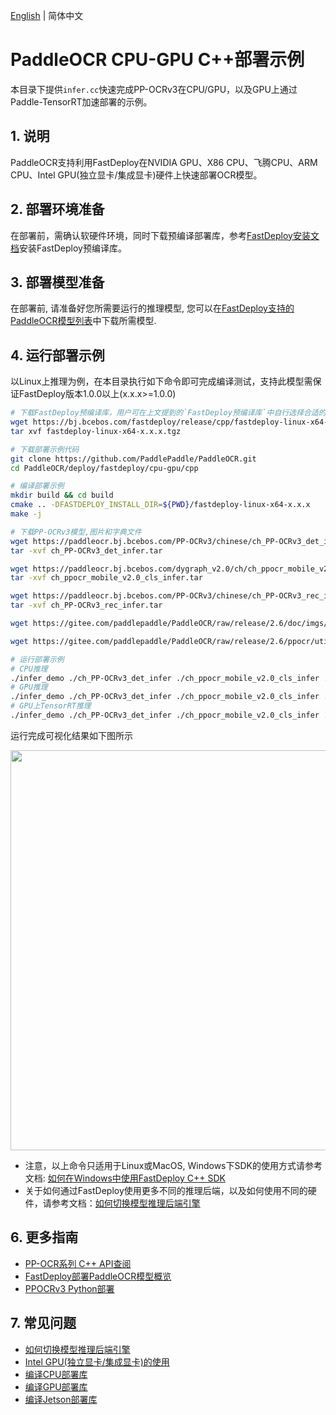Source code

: [English](README.md) | 简体中文
# PaddleOCR CPU-GPU C++部署示例

本目录下提供`infer.cc`快速完成PP-OCRv3在CPU/GPU，以及GPU上通过Paddle-TensorRT加速部署的示例。

## 1. 说明  
PaddleOCR支持利用FastDeploy在NVIDIA GPU、X86 CPU、飞腾CPU、ARM CPU、Intel GPU(独立显卡/集成显卡)硬件上快速部署OCR模型。

## 2. 部署环境准备  
在部署前，需确认软硬件环境，同时下载预编译部署库，参考[FastDeploy安装文档](https://github.com/PaddlePaddle/FastDeploy/blob/develop/docs/cn/build_and_install#FastDeploy预编译库安装)安装FastDeploy预编译库。

## 3. 部署模型准备
在部署前, 请准备好您所需要运行的推理模型, 您可以在[FastDeploy支持的PaddleOCR模型列表](../README.md)中下载所需模型.

## 4. 运行部署示例
以Linux上推理为例，在本目录执行如下命令即可完成编译测试，支持此模型需保证FastDeploy版本1.0.0以上(x.x.x>=1.0.0)

```bash  
# 下载FastDeploy预编译库，用户可在上文提到的`FastDeploy预编译库`中自行选择合适的版本使用
wget https://bj.bcebos.com/fastdeploy/release/cpp/fastdeploy-linux-x64-x.x.x.tgz
tar xvf fastdeploy-linux-x64-x.x.x.tgz

# 下载部署示例代码
git clone https://github.com/PaddlePaddle/PaddleOCR.git
cd PaddleOCR/deploy/fastdeploy/cpu-gpu/cpp

# 编译部署示例
mkdir build && cd build
cmake .. -DFASTDEPLOY_INSTALL_DIR=${PWD}/fastdeploy-linux-x64-x.x.x
make -j

# 下载PP-OCRv3模型,图片和字典文件
wget https://paddleocr.bj.bcebos.com/PP-OCRv3/chinese/ch_PP-OCRv3_det_infer.tar
tar -xvf ch_PP-OCRv3_det_infer.tar

wget https://paddleocr.bj.bcebos.com/dygraph_v2.0/ch/ch_ppocr_mobile_v2.0_cls_infer.tar
tar -xvf ch_ppocr_mobile_v2.0_cls_infer.tar

wget https://paddleocr.bj.bcebos.com/PP-OCRv3/chinese/ch_PP-OCRv3_rec_infer.tar
tar -xvf ch_PP-OCRv3_rec_infer.tar

wget https://gitee.com/paddlepaddle/PaddleOCR/raw/release/2.6/doc/imgs/12.jpg

wget https://gitee.com/paddlepaddle/PaddleOCR/raw/release/2.6/ppocr/utils/ppocr_keys_v1.txt

# 运行部署示例
# CPU推理
./infer_demo ./ch_PP-OCRv3_det_infer ./ch_ppocr_mobile_v2.0_cls_infer ./ch_PP-OCRv3_rec_infer ./ppocr_keys_v1.txt ./12.jpg 0
# GPU推理
./infer_demo ./ch_PP-OCRv3_det_infer ./ch_ppocr_mobile_v2.0_cls_infer ./ch_PP-OCRv3_rec_infer ./ppocr_keys_v1.txt ./12.jpg 1
# GPU上TensorRT推理
./infer_demo ./ch_PP-OCRv3_det_infer ./ch_ppocr_mobile_v2.0_cls_infer ./ch_PP-OCRv3_rec_infer ./ppocr_keys_v1.txt ./12.jpg 2
```

运行完成可视化结果如下图所示
<div  align="center">  
<img width="640" src="https://user-images.githubusercontent.com/109218879/185826024-f7593a0c-1bd2-4a60-b76c-15588484fa08.jpg">
</div>

- 注意，以上命令只适用于Linux或MacOS, Windows下SDK的使用方式请参考文档: [如何在Windows中使用FastDeploy C++ SDK](https://github.com/PaddlePaddle/FastDeploy/blob/develop/docs/cn/faq/use_sdk_on_windows.md)  
- 关于如何通过FastDeploy使用更多不同的推理后端，以及如何使用不同的硬件，请参考文档：[如何切换模型推理后端引擎](https://github.com/PaddlePaddle/FastDeploy/blob/develop/docs/cn/faq/how_to_change_backend.md)

## 6. 更多指南
- [PP-OCR系列 C++ API查阅](https://www.paddlepaddle.org.cn/fastdeploy-api-doc/cpp/html/namespacefastdeploy_1_1vision_1_1ocr.html)
- [FastDeploy部署PaddleOCR模型概览](../../)
- [PPOCRv3 Python部署](../python)

## 7. 常见问题
- [如何切换模型推理后端引擎](https://github.com/PaddlePaddle/FastDeploy/blob/develop/docs/cn/faq/how_to_change_backend.md)
- [Intel GPU(独立显卡/集成显卡)的使用](https://github.com/PaddlePaddle/FastDeploy/blob/develop/tutorials/intel_gpu/README.md)
- [编译CPU部署库](https://github.com/PaddlePaddle/FastDeploy/blob/develop/docs/cn/build_and_install/cpu.md)
- [编译GPU部署库](https://github.com/PaddlePaddle/FastDeploy/blob/develop/docs/cn/build_and_install/gpu.md)
- [编译Jetson部署库](https://github.com/PaddlePaddle/FastDeploy/blob/develop/docs/cn/build_and_install/jetson.md)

====

About this exercise:
Read the entries and select each line where the word "独立显卡" is found.

Answer to the exercise:
PaddleOCR支持利用FastDeploy在NVIDIA GPU、X86 CPU、飞腾CPU、ARM CPU、Intel GPU(独立显卡/集成显卡)硬件上快速部署OCR模型。
- [Intel GPU(独立显卡/集成显卡)的使用](https://github.com/PaddlePaddle/FastDeploy/blob/develop/tutorials/intel_gpu/README.md)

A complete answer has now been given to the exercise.